To be serious here for a moment, I think that thinking about techniques like this is a big mistake. Who says any of this should be a 'coup de grace'? Once you get that technique 'on', that's when you could be in trouble. That's when your mind stops while the other guy's is still going. That's a sure fire way to get behind the 8-ball. 



> Doing something other than the technique in question is a bit like saying "Paracetomol will cure your headache but here's some aspirin instead".


Maybe it's a bit like saying, 'If you have a headache, there's a bunch of things that can help. Check your medicine cabinet and see what you got first. Aspirin will work, Ibuprofen will work, Aleve will work, a cold washcloth may work; the point is to get rid of the headache.  



> In your firepower analogy it would be like firing rounds in between normal rounds that somebody else believed were blanks and you were having to prove otherwise.

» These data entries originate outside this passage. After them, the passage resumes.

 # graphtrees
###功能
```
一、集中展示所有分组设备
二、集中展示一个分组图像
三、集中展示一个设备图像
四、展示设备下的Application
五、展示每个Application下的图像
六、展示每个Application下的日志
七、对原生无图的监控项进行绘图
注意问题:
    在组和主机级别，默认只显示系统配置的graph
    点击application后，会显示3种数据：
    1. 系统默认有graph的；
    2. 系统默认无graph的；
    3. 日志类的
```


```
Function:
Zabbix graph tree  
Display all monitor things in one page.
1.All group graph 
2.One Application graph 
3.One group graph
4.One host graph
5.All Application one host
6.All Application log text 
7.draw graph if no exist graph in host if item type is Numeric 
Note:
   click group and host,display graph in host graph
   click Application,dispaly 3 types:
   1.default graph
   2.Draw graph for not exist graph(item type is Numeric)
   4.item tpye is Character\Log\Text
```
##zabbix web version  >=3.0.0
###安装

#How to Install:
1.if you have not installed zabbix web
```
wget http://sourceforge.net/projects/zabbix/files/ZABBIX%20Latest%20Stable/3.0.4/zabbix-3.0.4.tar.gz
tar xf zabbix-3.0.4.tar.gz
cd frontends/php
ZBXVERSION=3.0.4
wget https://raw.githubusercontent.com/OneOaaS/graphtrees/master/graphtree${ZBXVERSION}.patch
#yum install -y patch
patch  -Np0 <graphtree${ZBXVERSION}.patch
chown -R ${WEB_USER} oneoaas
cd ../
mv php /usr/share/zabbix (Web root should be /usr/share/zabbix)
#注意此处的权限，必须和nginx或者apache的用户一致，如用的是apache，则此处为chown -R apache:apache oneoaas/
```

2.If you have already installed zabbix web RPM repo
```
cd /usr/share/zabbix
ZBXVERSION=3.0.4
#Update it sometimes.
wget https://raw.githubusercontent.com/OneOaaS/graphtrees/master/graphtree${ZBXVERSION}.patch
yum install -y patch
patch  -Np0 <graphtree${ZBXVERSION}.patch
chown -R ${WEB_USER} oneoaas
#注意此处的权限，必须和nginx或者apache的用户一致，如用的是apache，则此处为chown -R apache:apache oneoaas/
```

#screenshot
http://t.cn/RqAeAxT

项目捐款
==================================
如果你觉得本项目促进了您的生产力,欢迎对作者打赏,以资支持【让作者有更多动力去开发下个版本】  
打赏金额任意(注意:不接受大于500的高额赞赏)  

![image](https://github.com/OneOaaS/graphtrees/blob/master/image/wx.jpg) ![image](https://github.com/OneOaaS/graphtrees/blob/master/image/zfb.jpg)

Gone are the days of attrition warfare, I think many units now are focused on using firepower in order to allow movement rather than to wear down the enemy. Think of Rommel's Blitzkrieg rather than rows of soldiers lining up and shooting at one another.


----------



## ginshun (May 19, 2009)

Cryozombie said:


> Right.  Thats how I see it... if an opponent is resisting, its time to change techniques.




That's exactly why everybody should be doing at least some training against a resisting opponent / partner.

If you have never felt somebody directly resisting what you are trying to do to them, you won't be able to recognize and adapt when it happens in real life.


----------



## Dale Seago (May 19, 2009)

ginshun said:


> That's exactly why everybody should be doing at least some training against a resisting opponent / partner.
> 
> If you have never felt somebody directly resisting what you are trying to do to them, you won't be able to recognize and adapt when it happens in real life.


 
More properly. . .and yet without contradicting what you said. . .everyone should be training to do things in such a way that the opponent can't tell what you're doing until it's too late to do anything about it.

In the Bujinkan at least, the three common general approaches are to

(a) "suggest" to the opponent that a particular thing is going to happen; then, as he is moving to counter it, change to something different. (At a more advanced level you don't even wait for the opponent to begin moving to perform his counter: You change just as his mind "goes to" or becomes aware of the possibility you're suggesting.) Just off the top of my head I can think of some Gyokko ryu, and especially Kukishin ryu, kata which feature this.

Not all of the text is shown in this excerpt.